I rejoined the Red Cross and found things very changed after the time before the war when I had first joined, and learned to drive an old 1914 Ambulance which was a noisy monster. The training was just the same again, one meeting a week when we learned the art of nursing, the intricate art of bandaging, First Aid with its many ways of treating the sick or injured which to my mind always finished up with the same, "do little or nothing". However one learnt quite a lot about useful everyday things such as "don't prick a blister after a burn", don't give anything to anybody before an operation; the three quarter prone position for vomiting when lying down, this was very useful as one of our many duties in hospital was to sit with a patient after an operation until they "came round". I got over the training very quickly as I had done it once before, and then I took an instructors course to become a Cadet Officer. I found this most interesting teaching children who were Cadets a certain amount of biology which helped them to understand the human body and it was amazing how many took up nursing as a career. Once when I was visiting my husband in Guy's hospital in London a nurse came up and said "you don't remember me do you?" and I must admit I didn't. She, of course had grown up and was now a staff nurse, another one I met while out in Kenya in a hospital where I went to have a jab for yellow fever. They both said after joining the cadets they had decided to become nurses. These encounters I found very satisfying.

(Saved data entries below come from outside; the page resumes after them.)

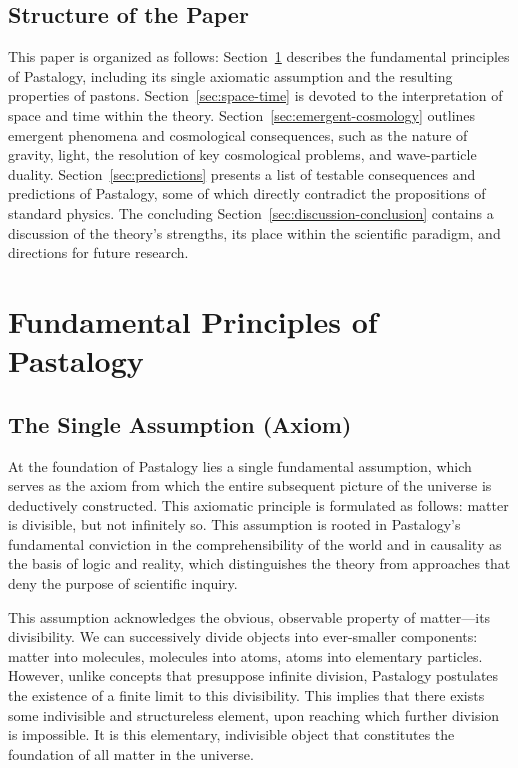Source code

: \documentclass[pdflatex,sn-mathphys-num]{sn-jnl}
\begin{document}
\subsection{Structure of the Paper}\label{subsec:structure}

This paper is organized as follows: Section~\ref{sec:fundamentals} describes the fundamental principles of Pastalogy, including its single axiomatic assumption and the resulting properties of pastons. Section~\ref{sec:space-time} is devoted to the interpretation of space and time within the theory. Section~\ref{sec:emergent-cosmology} outlines emergent phenomena and cosmological consequences, such as the nature of gravity, light, the resolution of key cosmological problems, and wave-particle duality. Section~\ref{sec:predictions} presents a list of testable consequences and predictions of Pastalogy, some of which directly contradict the propositions of standard physics. The concluding Section~\ref{sec:discussion-conclusion} contains a discussion of the theory's strengths, its place within the scientific paradigm, and directions for future research.

\section{Fundamental Principles of Pastalogy}\label{sec:fundamentals}

\subsection{The Single Assumption (Axiom)}\label{subsec:axiom}

At the foundation of Pastalogy lies a single fundamental assumption, which serves as the axiom from which the entire subsequent picture of the universe is deductively constructed. This axiomatic principle is formulated as follows: matter is divisible, but not infinitely so. This assumption is rooted in Pastalogy's fundamental conviction in the comprehensibility of the world and in causality as the basis of logic and reality, which distinguishes the theory from approaches that deny the purpose of scientific inquiry.

This assumption acknowledges the obvious, observable property of matter---its divisibility. We can successively divide objects into ever-smaller components: matter into molecules, molecules into atoms, atoms into elementary particles. However, unlike concepts that presuppose infinite division, Pastalogy postulates the existence of a finite limit to this divisibility. This implies that there exists some indivisible and structureless element, upon reaching which further division is impossible. It is this elementary, indivisible object that constitutes the foundation of all matter in the universe.
\end{document}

So what with one thing and another, tennis, golf, swimming, visits to London for the theatre or meeting old friends and walking the dog which we had now acquired, and supporting the cricket team life passed so quickly I found the fifties very happy years, we managed quite a few winter holidays in Switzerland, and some lovely summer holidays spent on the beach in Sussex, in something not much more than a beach hut with a converted tram, where we went every summer for a couple of weeks. Here it was back to nature, for there was no water or electricity laid on, but calor gas was there and the sea to wash in. Many times we were left there without a car so that meant long walks to collect the shopping from the nearest stores, and I forgot to mention the loo was down the garden!
Believe it or not I have just heard that the old friend of mine way back in the thirties who owned it has just died and the whole lot has to be disposed of, I hope to a museum, as the farmer requires his land back, and I should think so too after 60 odd years! Sadly yours, Ruby.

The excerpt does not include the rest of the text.